*The task*: Copy every line of the entries that includes the word "information".

::: Exercise materials

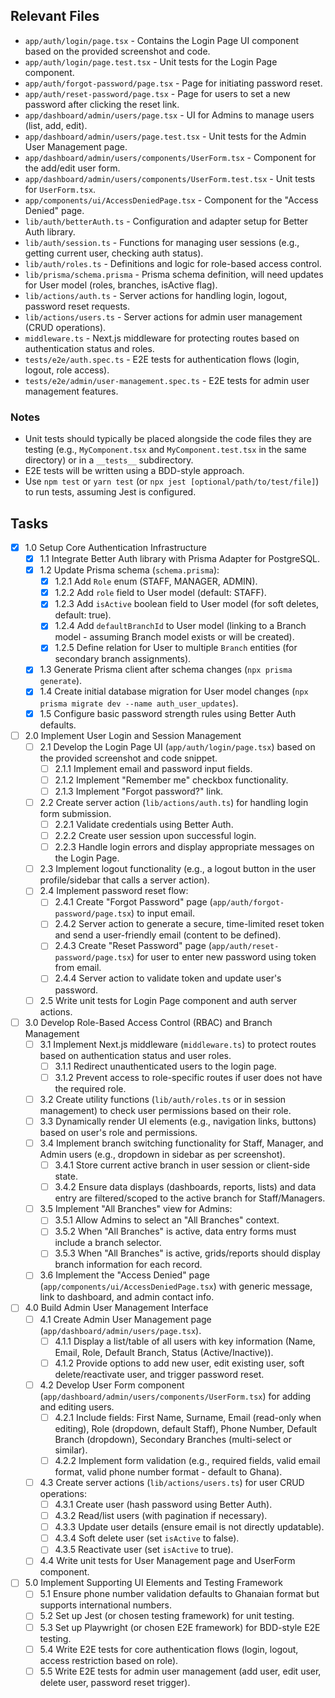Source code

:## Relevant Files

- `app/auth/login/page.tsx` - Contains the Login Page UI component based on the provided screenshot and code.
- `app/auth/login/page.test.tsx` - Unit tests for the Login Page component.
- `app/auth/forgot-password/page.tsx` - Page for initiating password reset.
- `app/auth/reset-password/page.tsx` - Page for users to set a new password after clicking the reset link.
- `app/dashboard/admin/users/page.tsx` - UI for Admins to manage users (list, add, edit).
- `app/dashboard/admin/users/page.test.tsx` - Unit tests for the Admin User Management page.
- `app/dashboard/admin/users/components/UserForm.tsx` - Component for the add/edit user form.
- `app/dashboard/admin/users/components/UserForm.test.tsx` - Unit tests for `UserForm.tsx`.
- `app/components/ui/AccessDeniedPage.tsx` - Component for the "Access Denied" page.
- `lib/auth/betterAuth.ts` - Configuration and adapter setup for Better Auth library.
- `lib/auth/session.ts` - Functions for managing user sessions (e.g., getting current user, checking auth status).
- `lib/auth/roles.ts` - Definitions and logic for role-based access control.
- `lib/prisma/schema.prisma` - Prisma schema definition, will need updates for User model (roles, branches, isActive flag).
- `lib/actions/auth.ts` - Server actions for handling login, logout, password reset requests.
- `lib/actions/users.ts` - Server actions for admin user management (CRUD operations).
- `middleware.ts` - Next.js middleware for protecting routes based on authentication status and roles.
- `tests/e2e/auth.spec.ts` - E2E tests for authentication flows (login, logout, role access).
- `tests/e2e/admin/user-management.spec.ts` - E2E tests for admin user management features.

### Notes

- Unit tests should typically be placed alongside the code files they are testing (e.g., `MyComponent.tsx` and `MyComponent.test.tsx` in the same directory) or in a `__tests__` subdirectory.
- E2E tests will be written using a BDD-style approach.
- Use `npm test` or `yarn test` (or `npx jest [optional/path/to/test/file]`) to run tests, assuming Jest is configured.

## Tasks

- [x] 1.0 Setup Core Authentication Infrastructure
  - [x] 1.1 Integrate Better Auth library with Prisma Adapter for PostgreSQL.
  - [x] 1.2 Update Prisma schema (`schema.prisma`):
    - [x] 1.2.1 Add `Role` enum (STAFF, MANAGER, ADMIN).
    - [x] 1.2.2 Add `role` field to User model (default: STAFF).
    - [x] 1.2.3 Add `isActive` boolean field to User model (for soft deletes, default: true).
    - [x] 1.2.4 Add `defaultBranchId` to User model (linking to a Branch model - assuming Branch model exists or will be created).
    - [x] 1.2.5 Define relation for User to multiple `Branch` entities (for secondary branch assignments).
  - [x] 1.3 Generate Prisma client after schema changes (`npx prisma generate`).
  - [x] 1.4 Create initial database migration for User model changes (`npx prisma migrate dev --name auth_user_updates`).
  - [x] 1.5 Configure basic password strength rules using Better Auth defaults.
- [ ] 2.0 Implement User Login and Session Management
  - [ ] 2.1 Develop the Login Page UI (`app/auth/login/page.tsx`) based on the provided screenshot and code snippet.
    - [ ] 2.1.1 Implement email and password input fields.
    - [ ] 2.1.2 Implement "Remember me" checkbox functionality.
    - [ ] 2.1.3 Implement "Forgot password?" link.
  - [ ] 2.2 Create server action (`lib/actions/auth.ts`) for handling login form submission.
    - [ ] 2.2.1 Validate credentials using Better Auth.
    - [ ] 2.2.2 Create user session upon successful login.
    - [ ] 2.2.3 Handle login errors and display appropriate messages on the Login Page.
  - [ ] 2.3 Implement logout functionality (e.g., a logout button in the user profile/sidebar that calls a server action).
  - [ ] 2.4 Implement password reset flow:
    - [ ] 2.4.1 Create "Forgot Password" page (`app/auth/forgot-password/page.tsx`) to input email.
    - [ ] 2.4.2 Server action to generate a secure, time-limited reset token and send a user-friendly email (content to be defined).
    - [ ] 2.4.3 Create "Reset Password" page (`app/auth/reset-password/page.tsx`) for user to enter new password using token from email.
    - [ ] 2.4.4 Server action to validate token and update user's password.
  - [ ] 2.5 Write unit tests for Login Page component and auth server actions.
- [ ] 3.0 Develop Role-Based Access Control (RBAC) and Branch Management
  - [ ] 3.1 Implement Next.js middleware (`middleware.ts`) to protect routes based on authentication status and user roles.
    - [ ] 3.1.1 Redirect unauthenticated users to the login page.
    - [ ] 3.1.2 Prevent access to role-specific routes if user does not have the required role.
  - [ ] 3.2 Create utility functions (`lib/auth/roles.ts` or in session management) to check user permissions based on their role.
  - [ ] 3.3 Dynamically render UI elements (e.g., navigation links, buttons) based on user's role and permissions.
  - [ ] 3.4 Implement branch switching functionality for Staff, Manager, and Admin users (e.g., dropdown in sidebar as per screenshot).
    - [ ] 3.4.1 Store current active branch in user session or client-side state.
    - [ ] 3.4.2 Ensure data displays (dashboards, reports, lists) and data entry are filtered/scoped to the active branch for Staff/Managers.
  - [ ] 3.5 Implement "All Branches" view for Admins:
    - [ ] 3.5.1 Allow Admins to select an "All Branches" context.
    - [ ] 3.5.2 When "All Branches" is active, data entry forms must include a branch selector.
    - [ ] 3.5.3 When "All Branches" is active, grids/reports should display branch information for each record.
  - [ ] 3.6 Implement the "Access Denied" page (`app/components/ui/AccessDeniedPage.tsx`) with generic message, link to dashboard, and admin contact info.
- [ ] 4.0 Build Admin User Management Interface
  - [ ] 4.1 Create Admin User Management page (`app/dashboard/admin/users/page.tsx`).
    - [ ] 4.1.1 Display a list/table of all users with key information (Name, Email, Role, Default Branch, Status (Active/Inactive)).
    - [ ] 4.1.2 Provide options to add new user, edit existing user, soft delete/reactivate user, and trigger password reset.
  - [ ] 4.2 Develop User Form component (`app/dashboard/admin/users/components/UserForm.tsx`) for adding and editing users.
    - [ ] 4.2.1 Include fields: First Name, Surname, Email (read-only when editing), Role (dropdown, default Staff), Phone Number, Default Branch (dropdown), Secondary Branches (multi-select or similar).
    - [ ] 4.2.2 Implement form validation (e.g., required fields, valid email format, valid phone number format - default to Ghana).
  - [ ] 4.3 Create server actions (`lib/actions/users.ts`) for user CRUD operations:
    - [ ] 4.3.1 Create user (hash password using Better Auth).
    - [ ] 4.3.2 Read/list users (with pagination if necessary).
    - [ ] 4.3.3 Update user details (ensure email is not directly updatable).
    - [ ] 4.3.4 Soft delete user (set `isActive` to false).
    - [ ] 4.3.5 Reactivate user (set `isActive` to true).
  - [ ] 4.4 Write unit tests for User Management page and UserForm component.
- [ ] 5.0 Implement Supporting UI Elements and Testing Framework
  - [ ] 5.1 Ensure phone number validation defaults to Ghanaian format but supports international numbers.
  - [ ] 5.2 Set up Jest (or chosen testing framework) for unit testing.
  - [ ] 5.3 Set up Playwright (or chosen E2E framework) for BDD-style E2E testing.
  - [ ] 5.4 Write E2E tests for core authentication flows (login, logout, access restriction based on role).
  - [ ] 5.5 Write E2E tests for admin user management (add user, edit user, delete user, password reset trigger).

::::::

*Written solution*:
    - [ ] 3.5.3 When "All Branches" is active, grids/reports should display branch information for each record.
    - [ ] 4.1.1 Display a list/table of all users with key information (Name, Email, Role, Default Branch, Status (Active/Inactive)).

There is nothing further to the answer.